There’s No Exact Baking Substitute For Eggs — But These Are Close In A Pinch
HuffPost
Flaxseed and chickpeas are only just a couple ingredients you can use to mimic the properties of eggs.
The high price of eggs has many home chefs reeling, up a whopping 53% compared to the same time last year. This has many at-home bakers rethinking how they use eggs.
If you don’t want to give up your favorite baked goods while you wait for the price of eggs to come down, you don’t have to. There are some simple ways to recreate recipes that call for eggs with tried-and-true substitutes. However, to get the best results, it’s important to select the right substitute.

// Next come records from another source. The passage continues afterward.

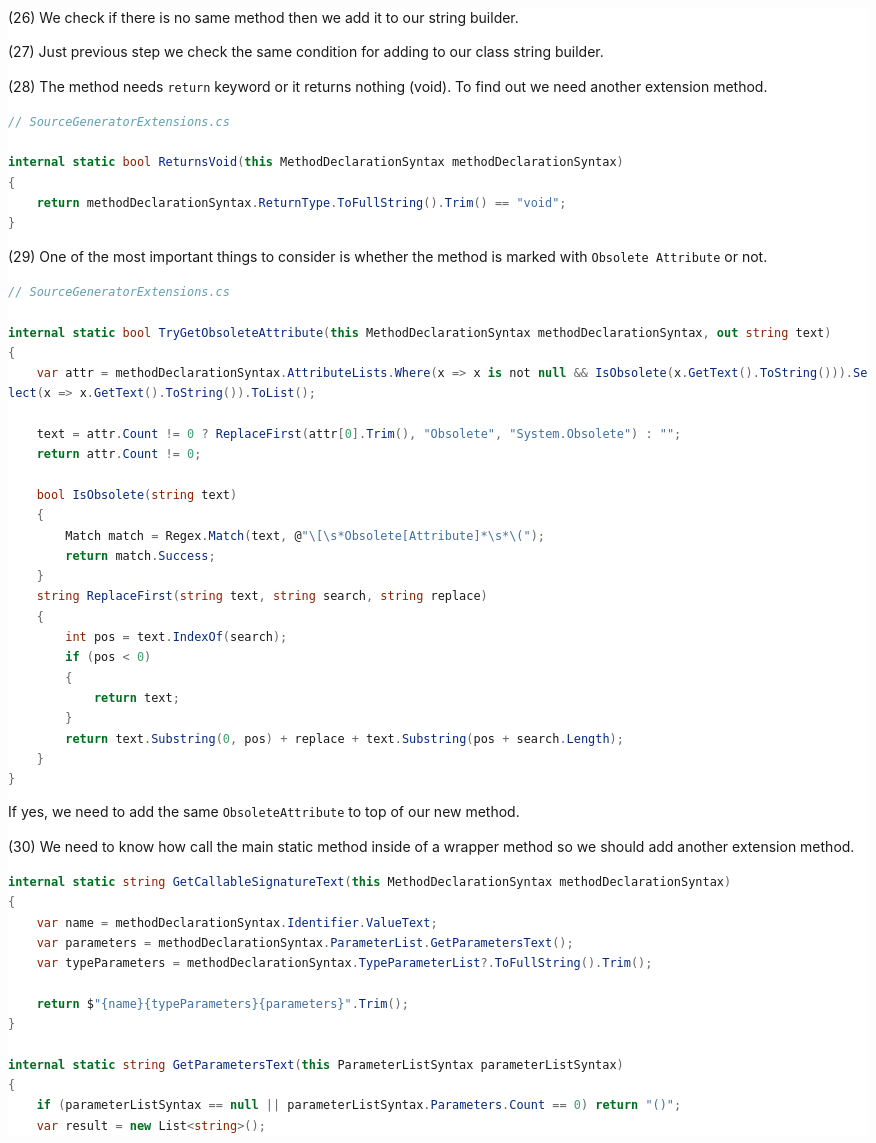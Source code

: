 (26) We check if there is no same method then we add it to our string builder.

(27) Just previous step we check the same condition for adding to our class string builder.

(28) The method needs `return` keyword or it returns nothing (void).
To find out we need another extension method.

```cs
// SourceGeneratorExtensions.cs

internal static bool ReturnsVoid(this MethodDeclarationSyntax methodDeclarationSyntax)
{
    return methodDeclarationSyntax.ReturnType.ToFullString().Trim() == "void";
}
```

(29) One of the most important things to consider is whether the method is marked with `Obsolete Attribute` or not.

```cs
// SourceGeneratorExtensions.cs

internal static bool TryGetObsoleteAttribute(this MethodDeclarationSyntax methodDeclarationSyntax, out string text)
{
    var attr = methodDeclarationSyntax.AttributeLists.Where(x => x is not null && IsObsolete(x.GetText().ToString())).Select(x => x.GetText().ToString()).ToList();

    text = attr.Count != 0 ? ReplaceFirst(attr[0].Trim(), "Obsolete", "System.Obsolete") : "";
    return attr.Count != 0;

    bool IsObsolete(string text)
    {
        Match match = Regex.Match(text, @"\[\s*Obsolete[Attribute]*\s*\(");
        return match.Success;
    }
    string ReplaceFirst(string text, string search, string replace)
    {
        int pos = text.IndexOf(search);
        if (pos < 0)
        {
            return text;
        }
        return text.Substring(0, pos) + replace + text.Substring(pos + search.Length);
    }
}
```

If yes, we need to add the same `ObsoleteAttribute` to top of our new method.

(30) We need to know how call the main static method inside of a wrapper method so we should add another extension method.

```cs
internal static string GetCallableSignatureText(this MethodDeclarationSyntax methodDeclarationSyntax)
{
    var name = methodDeclarationSyntax.Identifier.ValueText;
    var parameters = methodDeclarationSyntax.ParameterList.GetParametersText();
    var typeParameters = methodDeclarationSyntax.TypeParameterList?.ToFullString().Trim();

    return $"{name}{typeParameters}{parameters}".Trim();
}

internal static string GetParametersText(this ParameterListSyntax parameterListSyntax)
{
    if (parameterListSyntax == null || parameterListSyntax.Parameters.Count == 0) return "()";
    var result = new List<string>();
```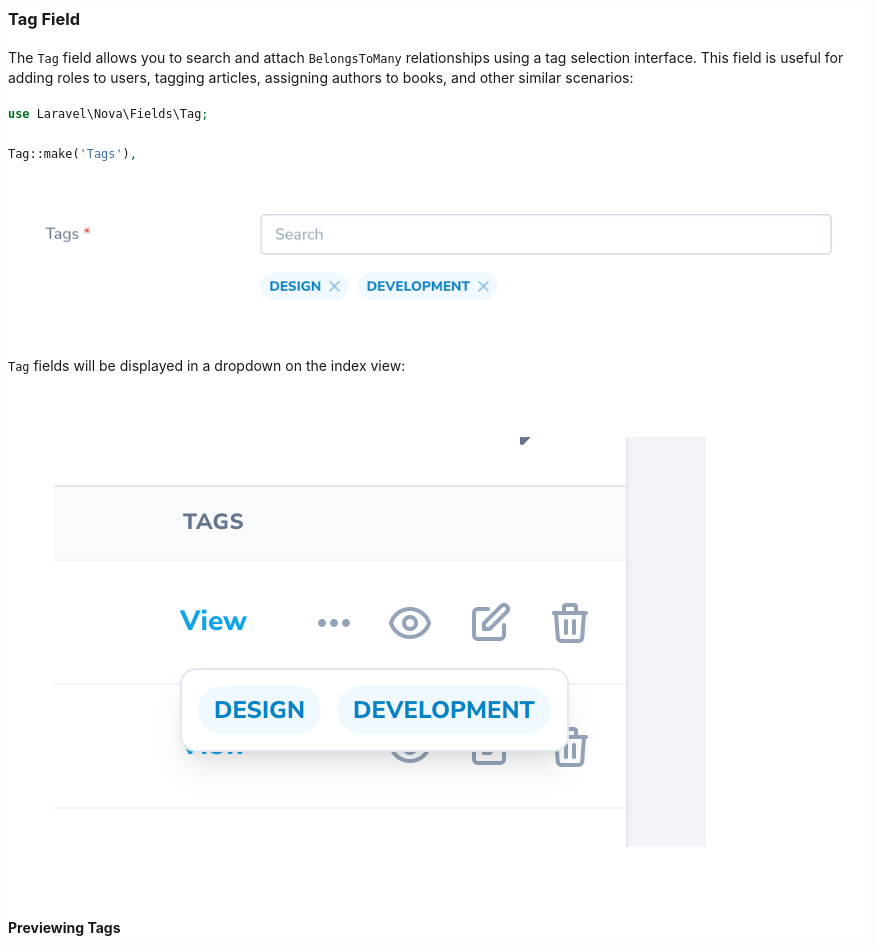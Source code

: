### Tag Field

The `Tag` field allows you to search and attach `BelongsToMany` relationships using a tag selection interface. This field is useful for adding roles to users, tagging articles, assigning authors to books, and other similar scenarios:

```php
use Laravel\Nova\Fields\Tag;

Tag::make('Tags'),
```

![Tag Field](./img/tag-field.png)

`Tag` fields will be displayed in a dropdown on the index view:

![Tag Field on index views](./img/tag-field-index.png)

#### Previewing Tags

“There are all sorts of charts online that talk about different egg substitutes, and most get things wrong or lack so much context that the chart is essentially useless,” said Kathlena Rails, founder of the food blog ”The Allergy Chef” and author of several egg-free cookbooks. For example, Rails has seen charts recommending peanut butter or tomato paste instead of eggs. While these may work well for binding or adding moisture, they aren’t good choices for most recipes because they change the taste and texture of baked goods too much, she explained.
How to choose the right egg substitute
It’s important to recognize the role of eggs in baking. While many good egg substitutes can replicate the function and texture of eggs, if you are trying to mimic the flavor of eggs in a recipe, you are out of luck.